REQUIRED ACTION - Locate every line in the records below that holds the word "Graphene" and return each one.

==== THE INPUT ====

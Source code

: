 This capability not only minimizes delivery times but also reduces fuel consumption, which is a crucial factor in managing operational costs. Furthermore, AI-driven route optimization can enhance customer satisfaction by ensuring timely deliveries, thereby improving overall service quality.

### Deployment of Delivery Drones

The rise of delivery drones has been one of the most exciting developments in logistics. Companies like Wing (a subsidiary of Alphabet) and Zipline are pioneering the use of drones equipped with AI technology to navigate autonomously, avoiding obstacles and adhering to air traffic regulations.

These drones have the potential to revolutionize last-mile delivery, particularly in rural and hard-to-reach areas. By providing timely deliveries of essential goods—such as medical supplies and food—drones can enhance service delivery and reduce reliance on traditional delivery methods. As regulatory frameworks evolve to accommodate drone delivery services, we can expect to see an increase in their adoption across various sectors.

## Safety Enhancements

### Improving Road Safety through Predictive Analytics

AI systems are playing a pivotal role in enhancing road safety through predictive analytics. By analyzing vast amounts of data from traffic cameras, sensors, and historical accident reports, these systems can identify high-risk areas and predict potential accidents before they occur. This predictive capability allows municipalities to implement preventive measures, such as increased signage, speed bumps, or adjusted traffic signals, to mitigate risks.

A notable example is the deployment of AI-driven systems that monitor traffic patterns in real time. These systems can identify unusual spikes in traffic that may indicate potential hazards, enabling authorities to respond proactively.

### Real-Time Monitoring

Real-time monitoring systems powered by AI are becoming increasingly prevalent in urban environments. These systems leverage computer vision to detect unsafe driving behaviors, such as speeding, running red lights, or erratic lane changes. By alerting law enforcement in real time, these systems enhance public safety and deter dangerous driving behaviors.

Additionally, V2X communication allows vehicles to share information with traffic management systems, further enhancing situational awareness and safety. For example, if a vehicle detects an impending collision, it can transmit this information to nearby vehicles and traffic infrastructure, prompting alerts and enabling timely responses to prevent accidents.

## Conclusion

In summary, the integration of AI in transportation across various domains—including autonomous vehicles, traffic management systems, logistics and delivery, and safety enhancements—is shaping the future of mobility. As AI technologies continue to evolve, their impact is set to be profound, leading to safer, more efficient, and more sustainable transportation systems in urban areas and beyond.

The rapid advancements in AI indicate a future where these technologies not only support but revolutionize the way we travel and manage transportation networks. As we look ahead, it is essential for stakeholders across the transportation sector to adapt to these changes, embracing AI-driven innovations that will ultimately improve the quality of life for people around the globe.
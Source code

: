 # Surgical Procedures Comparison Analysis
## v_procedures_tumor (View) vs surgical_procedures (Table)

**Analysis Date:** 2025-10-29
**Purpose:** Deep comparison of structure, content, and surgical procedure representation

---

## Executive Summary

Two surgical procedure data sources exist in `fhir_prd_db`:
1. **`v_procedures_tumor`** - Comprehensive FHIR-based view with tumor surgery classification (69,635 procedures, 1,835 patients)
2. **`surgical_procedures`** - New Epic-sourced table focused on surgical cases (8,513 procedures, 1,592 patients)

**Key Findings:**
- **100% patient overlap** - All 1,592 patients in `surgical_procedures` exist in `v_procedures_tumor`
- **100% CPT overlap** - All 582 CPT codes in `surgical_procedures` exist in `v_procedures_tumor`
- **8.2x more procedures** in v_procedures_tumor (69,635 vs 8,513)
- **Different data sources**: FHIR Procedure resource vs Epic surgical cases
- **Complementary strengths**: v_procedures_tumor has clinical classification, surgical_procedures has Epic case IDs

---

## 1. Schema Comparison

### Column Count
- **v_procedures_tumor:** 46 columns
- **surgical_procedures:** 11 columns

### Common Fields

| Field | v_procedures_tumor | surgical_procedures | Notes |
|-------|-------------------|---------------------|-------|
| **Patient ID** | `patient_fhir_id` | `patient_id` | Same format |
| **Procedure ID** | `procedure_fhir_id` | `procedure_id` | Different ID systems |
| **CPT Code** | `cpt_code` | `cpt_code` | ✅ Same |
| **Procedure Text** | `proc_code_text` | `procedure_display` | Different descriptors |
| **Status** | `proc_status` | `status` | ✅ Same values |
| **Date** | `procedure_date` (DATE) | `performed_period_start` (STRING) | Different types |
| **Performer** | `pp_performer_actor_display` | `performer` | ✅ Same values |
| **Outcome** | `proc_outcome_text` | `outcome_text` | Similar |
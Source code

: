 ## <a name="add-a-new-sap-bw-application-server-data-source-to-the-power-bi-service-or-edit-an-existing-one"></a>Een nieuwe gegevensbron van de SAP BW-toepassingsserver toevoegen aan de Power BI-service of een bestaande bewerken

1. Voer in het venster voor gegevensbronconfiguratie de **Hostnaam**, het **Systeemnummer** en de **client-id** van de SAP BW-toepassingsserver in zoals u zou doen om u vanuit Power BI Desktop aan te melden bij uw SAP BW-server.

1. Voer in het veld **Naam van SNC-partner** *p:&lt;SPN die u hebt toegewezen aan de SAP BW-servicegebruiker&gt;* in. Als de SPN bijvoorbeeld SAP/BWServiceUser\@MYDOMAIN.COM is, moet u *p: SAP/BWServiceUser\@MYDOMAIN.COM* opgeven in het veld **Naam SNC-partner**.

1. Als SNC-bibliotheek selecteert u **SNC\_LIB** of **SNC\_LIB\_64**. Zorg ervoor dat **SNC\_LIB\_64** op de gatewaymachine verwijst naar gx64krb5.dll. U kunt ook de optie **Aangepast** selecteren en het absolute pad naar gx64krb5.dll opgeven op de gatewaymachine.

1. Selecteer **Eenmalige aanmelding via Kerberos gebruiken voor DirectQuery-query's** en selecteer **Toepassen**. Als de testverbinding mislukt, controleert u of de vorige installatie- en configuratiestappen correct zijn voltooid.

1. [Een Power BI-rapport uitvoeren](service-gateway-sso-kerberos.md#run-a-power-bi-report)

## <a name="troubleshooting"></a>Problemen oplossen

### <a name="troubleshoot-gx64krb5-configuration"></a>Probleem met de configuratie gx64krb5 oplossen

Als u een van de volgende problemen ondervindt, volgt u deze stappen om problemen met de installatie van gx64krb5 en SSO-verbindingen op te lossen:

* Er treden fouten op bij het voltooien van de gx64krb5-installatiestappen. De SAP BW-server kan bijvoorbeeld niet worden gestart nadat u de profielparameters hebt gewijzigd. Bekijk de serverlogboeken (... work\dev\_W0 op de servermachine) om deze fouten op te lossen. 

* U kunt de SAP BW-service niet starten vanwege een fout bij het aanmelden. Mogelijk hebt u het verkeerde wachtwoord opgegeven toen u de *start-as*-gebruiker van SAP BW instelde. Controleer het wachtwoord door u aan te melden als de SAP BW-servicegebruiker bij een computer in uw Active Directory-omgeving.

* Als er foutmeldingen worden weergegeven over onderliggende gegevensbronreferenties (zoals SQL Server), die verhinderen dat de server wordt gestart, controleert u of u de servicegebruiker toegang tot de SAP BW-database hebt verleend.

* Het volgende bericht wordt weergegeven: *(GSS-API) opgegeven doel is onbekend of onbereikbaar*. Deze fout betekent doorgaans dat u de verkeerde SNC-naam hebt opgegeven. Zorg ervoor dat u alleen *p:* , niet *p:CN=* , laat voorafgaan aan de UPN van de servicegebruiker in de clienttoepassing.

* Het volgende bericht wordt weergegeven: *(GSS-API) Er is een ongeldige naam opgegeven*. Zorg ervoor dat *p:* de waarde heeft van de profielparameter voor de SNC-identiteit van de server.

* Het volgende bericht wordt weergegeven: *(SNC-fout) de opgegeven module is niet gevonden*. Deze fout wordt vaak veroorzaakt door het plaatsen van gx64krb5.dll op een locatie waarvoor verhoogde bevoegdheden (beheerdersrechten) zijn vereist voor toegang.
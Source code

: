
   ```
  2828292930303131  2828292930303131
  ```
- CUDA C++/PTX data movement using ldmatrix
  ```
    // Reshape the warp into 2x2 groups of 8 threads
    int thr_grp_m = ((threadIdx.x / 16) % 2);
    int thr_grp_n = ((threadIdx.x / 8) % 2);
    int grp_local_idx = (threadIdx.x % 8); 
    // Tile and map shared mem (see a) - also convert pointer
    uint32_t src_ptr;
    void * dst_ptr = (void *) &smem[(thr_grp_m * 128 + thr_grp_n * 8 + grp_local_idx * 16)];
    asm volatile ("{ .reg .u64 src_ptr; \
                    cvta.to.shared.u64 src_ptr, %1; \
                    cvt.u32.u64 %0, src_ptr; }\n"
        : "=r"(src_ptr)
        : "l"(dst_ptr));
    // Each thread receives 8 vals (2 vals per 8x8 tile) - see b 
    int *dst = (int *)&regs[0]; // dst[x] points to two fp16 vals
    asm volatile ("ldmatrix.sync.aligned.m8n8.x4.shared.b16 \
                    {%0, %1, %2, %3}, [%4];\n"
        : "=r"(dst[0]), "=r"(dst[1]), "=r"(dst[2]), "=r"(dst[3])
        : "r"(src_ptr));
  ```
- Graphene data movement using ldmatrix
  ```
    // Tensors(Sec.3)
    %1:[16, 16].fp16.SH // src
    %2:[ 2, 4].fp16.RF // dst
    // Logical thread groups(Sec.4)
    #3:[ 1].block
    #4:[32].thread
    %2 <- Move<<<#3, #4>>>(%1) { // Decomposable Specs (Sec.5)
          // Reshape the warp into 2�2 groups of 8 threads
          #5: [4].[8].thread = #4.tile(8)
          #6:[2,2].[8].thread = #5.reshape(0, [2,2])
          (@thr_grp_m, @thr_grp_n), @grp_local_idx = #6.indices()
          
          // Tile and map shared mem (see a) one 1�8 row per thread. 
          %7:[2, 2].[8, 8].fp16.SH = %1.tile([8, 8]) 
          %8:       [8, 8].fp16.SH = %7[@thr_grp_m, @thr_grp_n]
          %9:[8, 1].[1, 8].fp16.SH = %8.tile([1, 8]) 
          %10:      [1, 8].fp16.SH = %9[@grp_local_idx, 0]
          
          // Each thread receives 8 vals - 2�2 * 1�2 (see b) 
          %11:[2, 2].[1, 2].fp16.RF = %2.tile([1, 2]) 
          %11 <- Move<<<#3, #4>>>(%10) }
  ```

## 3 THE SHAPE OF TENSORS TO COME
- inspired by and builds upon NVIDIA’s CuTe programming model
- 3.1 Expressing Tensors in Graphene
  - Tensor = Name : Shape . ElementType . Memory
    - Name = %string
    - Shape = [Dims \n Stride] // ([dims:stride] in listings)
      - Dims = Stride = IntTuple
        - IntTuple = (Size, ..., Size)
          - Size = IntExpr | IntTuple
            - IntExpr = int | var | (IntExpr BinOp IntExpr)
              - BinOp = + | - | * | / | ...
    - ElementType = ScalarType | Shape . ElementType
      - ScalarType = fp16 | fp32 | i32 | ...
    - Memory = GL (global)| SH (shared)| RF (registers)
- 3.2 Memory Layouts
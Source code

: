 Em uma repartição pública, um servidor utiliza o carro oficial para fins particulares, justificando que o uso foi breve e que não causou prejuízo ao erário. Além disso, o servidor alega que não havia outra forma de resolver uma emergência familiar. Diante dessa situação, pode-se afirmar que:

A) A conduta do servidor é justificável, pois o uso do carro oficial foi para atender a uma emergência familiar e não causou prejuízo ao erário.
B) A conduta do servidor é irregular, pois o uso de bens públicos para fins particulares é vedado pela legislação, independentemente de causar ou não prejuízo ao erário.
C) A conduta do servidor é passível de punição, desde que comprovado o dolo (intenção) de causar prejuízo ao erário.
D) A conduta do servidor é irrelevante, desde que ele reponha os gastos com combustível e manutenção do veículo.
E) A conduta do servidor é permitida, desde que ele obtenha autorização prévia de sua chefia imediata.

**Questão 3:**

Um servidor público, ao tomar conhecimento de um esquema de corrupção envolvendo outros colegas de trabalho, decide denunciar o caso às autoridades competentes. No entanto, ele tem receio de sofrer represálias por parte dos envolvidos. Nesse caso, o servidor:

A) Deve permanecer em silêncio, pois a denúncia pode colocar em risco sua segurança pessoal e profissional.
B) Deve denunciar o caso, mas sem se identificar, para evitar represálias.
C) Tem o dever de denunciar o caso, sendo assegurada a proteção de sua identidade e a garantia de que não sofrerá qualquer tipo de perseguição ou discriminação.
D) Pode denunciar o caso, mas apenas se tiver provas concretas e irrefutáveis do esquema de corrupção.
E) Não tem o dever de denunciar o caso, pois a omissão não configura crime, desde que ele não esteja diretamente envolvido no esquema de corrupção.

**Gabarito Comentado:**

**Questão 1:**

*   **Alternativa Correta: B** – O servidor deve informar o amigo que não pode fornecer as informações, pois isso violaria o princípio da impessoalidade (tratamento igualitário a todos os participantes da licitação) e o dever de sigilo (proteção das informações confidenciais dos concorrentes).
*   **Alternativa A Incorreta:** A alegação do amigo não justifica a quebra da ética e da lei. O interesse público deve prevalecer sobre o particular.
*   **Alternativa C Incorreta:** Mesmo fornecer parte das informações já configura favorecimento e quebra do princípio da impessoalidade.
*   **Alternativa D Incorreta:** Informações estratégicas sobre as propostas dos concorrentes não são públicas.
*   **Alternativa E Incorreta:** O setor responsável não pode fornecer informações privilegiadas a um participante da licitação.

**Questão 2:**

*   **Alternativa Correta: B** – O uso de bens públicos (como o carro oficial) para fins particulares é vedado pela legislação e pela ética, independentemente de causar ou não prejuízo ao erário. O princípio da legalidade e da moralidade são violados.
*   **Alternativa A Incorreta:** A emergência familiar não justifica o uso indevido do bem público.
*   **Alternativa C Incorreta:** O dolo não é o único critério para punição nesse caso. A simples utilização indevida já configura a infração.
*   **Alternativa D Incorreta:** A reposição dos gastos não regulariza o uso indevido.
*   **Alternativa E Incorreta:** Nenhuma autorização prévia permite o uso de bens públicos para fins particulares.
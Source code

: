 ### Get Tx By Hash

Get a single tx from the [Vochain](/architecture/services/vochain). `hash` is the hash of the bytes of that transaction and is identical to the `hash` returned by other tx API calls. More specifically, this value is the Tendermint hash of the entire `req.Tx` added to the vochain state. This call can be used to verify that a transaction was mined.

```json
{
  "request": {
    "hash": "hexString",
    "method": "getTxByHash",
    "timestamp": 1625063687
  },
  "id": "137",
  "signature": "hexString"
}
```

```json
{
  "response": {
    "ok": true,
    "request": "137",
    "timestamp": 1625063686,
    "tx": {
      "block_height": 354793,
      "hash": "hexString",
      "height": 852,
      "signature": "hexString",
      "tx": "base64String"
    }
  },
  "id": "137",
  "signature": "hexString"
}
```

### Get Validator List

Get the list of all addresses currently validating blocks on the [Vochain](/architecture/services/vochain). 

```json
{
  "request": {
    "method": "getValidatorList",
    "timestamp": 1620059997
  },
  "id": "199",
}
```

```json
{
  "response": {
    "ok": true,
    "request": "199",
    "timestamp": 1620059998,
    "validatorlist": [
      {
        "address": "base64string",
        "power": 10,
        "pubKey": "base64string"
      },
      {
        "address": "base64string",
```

====

YOUR RESPONSE -
- Graphene data movement using ldmatrix
- 3.1 Expressing Tensors in Graphene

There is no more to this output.